# Joule Thief just will not work!



## twosouls2gether (Nov 24, 2008)

Hello everyone, it's been a while since I got distracted by life but back into flashlights again. I've been trying to build a little joule thief but it just won't work. Is there some secret I'm missing? I'm just using the basic resistor, inductor, transistor, led circuit, such as http://cappels.org/dproj/ledpage/leddrv.htm or http://www.bigclive.com/joule.htm. I have a few toroid inductors that I have wound myself with 30 AWG wire as well as 26 AWG I believe. I've tried more and less turns on the inductor. At first I got a very very very faint glow using a green led on a breadboard but after messing around with it I can't even get that back. I've tried different transistors that I have lying around such as 2N2222, BC558, BC547 and BC546's. I had to hook up a bypass capacitor across the 1k resistor to jump start it once as someone said on one of the webpages, however nothing after that initial attempt. I have even soldered it all together in a clump as someone on a youtube video commented on the parasitic capacitance causing it not to oscillate. It seems like such as simple circuit but it seems they are always the ones that will not work for me, go figure. 

Anyone built one? Certain windings needed? Technique? Only one particular transistor that will work? Do I need to use a white LED since my white ones seem to have run off a hid on me. During one breadboard attempt the green led would light up nicely if I dragged the coil leg across the LED leg created noise or some such thing. I will have to dig out my oscilliscope but I have to wait until tomorrow sometime and it's just driving me nuts. What is the critical component/step I'm missing? Any help is appreciated and if I'm missing some info please ask.


----------



## flashlife (Nov 25, 2008)

I built this circuit a few years ago, and it worked OK with a 2N2222 transistor. One thing to watch out for is the winding direction of the inductor, both halves of the winding have to be *wound in the same direction*.
If you wind half of it, to the center tap, then accidentally turn the coil around and wind the 2nd half in the opposite direction, the two halves buck one another and the circuit will not work. Sooo, I'd strip the wire off your inductor, and mark it somehow to make sure that you wind both halves in the same direction.

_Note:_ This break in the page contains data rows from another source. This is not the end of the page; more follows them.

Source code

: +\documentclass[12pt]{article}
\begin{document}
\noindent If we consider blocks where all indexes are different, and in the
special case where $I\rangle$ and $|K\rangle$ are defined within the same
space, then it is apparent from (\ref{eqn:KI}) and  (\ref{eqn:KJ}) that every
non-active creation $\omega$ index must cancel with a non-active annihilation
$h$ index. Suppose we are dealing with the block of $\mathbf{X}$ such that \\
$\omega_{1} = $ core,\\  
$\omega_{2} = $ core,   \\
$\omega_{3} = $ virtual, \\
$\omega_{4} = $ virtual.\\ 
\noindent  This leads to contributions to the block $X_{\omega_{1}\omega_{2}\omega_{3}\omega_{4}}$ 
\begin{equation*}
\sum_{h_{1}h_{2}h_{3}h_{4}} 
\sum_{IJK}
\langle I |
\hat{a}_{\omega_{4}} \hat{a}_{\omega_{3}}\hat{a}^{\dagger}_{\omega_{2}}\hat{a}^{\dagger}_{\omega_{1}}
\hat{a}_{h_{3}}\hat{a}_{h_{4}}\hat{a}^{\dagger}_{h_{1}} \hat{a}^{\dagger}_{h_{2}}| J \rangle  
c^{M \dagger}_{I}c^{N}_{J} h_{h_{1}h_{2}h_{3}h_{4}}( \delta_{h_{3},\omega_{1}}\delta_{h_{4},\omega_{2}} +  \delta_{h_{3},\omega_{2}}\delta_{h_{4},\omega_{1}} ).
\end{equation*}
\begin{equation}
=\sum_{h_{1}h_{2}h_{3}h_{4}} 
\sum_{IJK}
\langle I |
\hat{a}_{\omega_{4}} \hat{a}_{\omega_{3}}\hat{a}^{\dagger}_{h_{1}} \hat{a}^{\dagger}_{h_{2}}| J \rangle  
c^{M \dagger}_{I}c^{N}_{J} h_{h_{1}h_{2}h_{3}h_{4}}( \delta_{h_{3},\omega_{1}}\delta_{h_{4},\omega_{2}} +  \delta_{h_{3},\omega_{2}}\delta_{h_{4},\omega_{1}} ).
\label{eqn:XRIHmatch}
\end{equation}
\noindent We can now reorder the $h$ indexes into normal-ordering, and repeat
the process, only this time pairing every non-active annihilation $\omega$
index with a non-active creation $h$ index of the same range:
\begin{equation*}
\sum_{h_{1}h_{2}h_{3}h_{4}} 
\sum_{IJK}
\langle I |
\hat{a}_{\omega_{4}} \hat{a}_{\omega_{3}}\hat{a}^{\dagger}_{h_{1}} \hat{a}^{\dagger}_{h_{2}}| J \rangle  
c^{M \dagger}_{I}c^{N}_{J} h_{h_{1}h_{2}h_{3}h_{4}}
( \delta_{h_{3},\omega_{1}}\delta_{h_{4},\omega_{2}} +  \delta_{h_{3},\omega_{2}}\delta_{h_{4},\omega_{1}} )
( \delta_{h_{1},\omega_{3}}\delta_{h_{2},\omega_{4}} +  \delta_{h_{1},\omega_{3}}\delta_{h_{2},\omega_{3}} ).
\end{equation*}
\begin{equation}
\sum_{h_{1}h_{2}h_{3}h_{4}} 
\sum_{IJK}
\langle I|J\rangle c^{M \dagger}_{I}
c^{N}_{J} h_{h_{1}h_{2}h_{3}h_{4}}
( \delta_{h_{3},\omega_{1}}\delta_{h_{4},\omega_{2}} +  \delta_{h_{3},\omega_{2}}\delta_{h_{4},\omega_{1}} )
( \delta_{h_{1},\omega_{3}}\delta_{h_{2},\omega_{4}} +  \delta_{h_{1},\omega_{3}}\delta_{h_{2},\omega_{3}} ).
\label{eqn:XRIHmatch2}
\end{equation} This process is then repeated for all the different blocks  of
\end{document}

Also make sure that the transistor is wired correctly, it's easy to get emitter and collector reversed...depending on whether you're looking at the top or bottom of the transistor.


----------



## LED_astray (Nov 25, 2008)

Honestly I'd need to use the scope and go node by node comparing what is happening with the schematic until I understood what was going on. But, one thing I noticed on the schematic (I viewed, maybe not the one you used) is that the transformer connections were drawn funny and seemed prone to wiring error. It labeled the drawn wires A-B, B-A (instead of A-B, A-B I'd expect) and it seemed easy to misread and wire it backwards....

Might be worth a quick double-check. Good luck.


----------



## twosouls2gether (Nov 25, 2008)

flashlife said:


> I built this circuit a few years ago, and it worked OK with a 2N2222 transistor. One thing to watch out for is the winding direction of the inductor, both halves of the winding have to be *wound in the same direction*.
> If you wind half of it, to the center tap, then accidentally turn the coil around and wind the 2nd half in the opposite direction, the two halves buck one another and the circuit will not work. Sooo, I'd strip the wire off your inductor, and mark it somehow to make sure that you wind both halves in the same direction.
> 
> Also make sure that the transistor is wired correctly, it's easy to get emitter and collector reversed...depending on whether you're looking at the top or bottom of the transistor.



Well I have wound a few coils by folding the wire in half and then looping it 20 or so times like quite a few website suggested. Hmmm... perhaps that's where I'm going wrong? I have wound a few too were I wind a single layer on, pull out the center tap and keep winding but I think I may be winding the wrong way. I saw on one site where the guy said to not accidently twist your wires when you are winding as that is the biggest mistake... anyone here know more about inductors then me and can say how critical that is?


----------



## twosouls2gether (Nov 25, 2008)

LED_astray said:


> Honestly I'd need to use the scope and go node by node comparing what is happening with the schematic until I understood what was going on. But, one thing I noticed on the schematic (I viewed, maybe not the one you used) is that the transformer connections were drawn funny and seemed prone to wiring error. It labeled the drawn wires A-B, B-A (instead of A-B, A-B I'd expect) and it seemed easy to misread and wire it backwards....
> 
> Might be worth a quick double-check. Good luck.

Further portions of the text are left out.